Warren Phillips, who was the publisher of the Journal and CEO of parent company Dow Jones, also lived in the Heights.

She and husband Seth Lipsky, who’s the founder and editor of the revived New York Sun and the English edition of the Forward, wouldn’t dream of living elsewhere now.

“The pedestrian aspect is one of the great attractions, the carlessness of it and the serendipity of having no car and running into people,” she said, “instead of jousting with them or competing with them in an automobile for a parking space.”

The self-described “dog person” takes neighborhood walks with her two yellow Labs, whose names reflect her fascination with Depression-era politics.
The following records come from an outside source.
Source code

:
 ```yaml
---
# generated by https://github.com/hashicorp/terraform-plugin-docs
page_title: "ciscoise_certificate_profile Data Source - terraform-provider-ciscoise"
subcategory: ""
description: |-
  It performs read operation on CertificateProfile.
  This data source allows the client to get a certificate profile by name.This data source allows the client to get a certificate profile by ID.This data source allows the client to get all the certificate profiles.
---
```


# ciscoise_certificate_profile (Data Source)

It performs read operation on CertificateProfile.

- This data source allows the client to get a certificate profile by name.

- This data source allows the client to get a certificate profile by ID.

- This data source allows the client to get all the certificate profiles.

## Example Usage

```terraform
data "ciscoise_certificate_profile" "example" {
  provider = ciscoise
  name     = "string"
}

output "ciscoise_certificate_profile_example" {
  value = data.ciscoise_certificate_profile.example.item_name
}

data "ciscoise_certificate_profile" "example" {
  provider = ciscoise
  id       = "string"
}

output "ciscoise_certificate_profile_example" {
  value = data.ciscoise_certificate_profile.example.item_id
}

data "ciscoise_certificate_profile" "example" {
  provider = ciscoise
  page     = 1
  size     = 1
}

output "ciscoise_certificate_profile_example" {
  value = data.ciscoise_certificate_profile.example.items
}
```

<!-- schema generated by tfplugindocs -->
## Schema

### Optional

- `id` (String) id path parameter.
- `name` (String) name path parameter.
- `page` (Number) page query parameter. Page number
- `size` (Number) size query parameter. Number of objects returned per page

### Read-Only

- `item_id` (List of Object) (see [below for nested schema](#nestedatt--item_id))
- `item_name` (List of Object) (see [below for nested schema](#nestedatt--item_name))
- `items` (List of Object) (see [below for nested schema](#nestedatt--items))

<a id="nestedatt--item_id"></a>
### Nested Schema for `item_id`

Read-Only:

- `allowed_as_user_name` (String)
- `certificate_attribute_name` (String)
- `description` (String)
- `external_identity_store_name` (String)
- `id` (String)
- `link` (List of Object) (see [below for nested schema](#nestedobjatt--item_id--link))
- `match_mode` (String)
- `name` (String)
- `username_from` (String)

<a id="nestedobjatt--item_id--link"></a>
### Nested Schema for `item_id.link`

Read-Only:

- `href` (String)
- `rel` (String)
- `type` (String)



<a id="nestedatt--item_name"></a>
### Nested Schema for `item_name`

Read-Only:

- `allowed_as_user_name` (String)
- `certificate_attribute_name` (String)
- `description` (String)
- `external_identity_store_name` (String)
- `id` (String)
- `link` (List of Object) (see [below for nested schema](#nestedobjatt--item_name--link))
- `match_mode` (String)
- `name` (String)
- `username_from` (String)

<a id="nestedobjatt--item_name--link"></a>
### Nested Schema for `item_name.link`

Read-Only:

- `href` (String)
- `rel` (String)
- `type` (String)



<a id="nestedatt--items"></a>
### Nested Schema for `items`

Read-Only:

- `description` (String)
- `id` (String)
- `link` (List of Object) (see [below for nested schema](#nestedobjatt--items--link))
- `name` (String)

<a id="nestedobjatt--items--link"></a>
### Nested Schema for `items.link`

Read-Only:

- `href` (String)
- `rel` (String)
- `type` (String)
Frannie is named for FDR’s Labor Secretary Frances Perkins; Rex is short for Rexford Tugwell, FDR’s brainy economist, whom Shlaes called “the Rahm Emanuel of the New Deal – he says the truth no one else dares say.”

A “Coolidge revival” is afoot with Shlaes leading the way – and detractors are suggesting “Silent Cal,” the Vermont farmer’s son, is unworthy of the surge of enthusiasm.

He had his faults – he supported tariffs and was “kind of naïve on Europe” – but brought America solid prosperity, Shlaes argued.

“There was 4% growth when he was president and unemployment below 5%. Wages rose in real terms, patents proliferated and people got indoor plumbing,” she said.

“It was fabulous for the middle class. They got the Model T and the Model A. Saturday became a concept in the ’20s; it was a work day before that. And we got lower taxes – Coolidge cut taxes lower than Reagan but he always balanced the budget.

“So this is hard to argue against,” she said.

“When someone has a weak argument, the giveaway is that they go ‘ad hominem,’” she added. “They start talking about what you look like or how you smell when they don’t have a substantive argument. And that’s often what happens with Coolidge detractors.”

The syndicated columnist was picked last year by investment guru James Glassman, who runs the George W. Bush Institute in Dallas, to be director of an initiative called The 4% Growth Project. Her duties include running a debate program about economic issues for high-school students.

This drawing by illustrator Paul Rivoche offers a sneak peak at Shlaes’ upcoming graphic novel version of her bestseller “The Forgotten Man: A New History of the Great Depression.” Illustration courtesy of Amity Shlaes

She’s also busy completing a graphic novel version of “Forgotten Man” with illustrator Paul Rivoche for 2014 publication, writing a new book whose subject matter she’s not ready to reveal yet and teaching economics at New York University’s Stern School of Business MBA program.

Elected officials today don’t feel the urgency to cut the federal budget like Coolidge did.

Because interest rates are low, “we don’t think we have any crisis,” Shlaes said.

“If interest rates go up like they did in the ’70s, then politicians from both parties will begin to talk,” she predicted.